**Description of the task:**
In the copy, keep every record exact and leave out all images.

╭─ The data

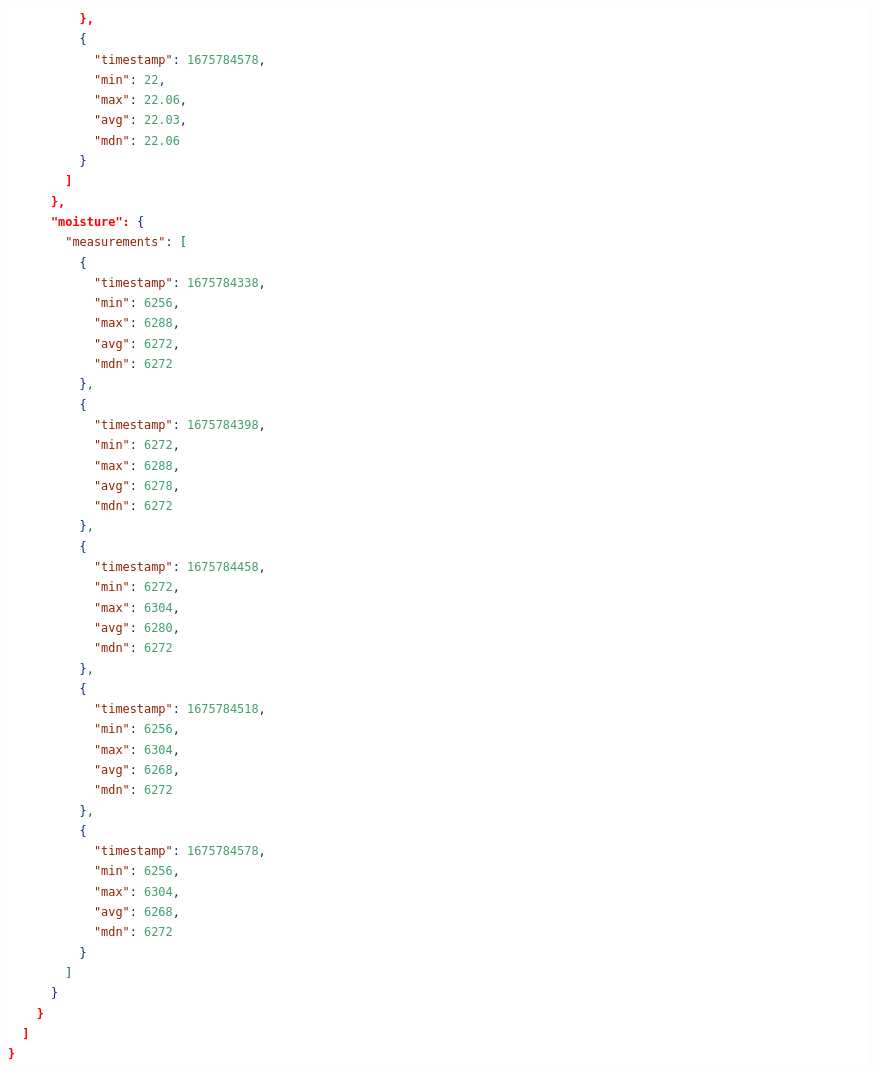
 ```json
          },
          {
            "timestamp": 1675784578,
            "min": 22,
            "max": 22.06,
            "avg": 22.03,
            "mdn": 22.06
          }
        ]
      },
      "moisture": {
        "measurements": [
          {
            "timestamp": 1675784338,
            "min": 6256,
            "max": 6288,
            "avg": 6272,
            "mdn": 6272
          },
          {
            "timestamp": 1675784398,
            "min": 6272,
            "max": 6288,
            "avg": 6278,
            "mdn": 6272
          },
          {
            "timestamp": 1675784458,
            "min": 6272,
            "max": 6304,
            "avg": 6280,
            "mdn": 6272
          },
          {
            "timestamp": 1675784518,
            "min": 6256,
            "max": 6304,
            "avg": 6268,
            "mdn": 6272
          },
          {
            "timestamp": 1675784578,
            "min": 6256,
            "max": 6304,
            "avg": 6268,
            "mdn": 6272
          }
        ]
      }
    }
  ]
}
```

╰─

**Written reply:**
 ```json
          },
          {
            "timestamp": 1675784578,
            "min": 22,
            "max": 22.06,
            "avg": 22.03,
            "mdn": 22.06
          }
        ]
      },
      "moisture": {
        "measurements": [
          {
            "timestamp": 1675784338,
            "min": 6256,
            "max": 6288,
            "avg": 6272,
            "mdn": 6272
          },
          {
            "timestamp": 1675784398,
            "min": 6272,
            "max": 6288,
            "avg": 6278,
            "mdn": 6272
          },
          {
            "timestamp": 1675784458,
            "min": 6272,
            "max": 6304,
            "avg": 6280,
            "mdn": 6272
          },
          {
            "timestamp": 1675784518,
            "min": 6256,
            "max": 6304,
            "avg": 6268,
            "mdn": 6272
          },
          {
            "timestamp": 1675784578,
            "min": 6256,
            "max": 6304,
            "avg": 6268,
            "mdn": 6272
          }
        ]
      }
    }
  ]
}
```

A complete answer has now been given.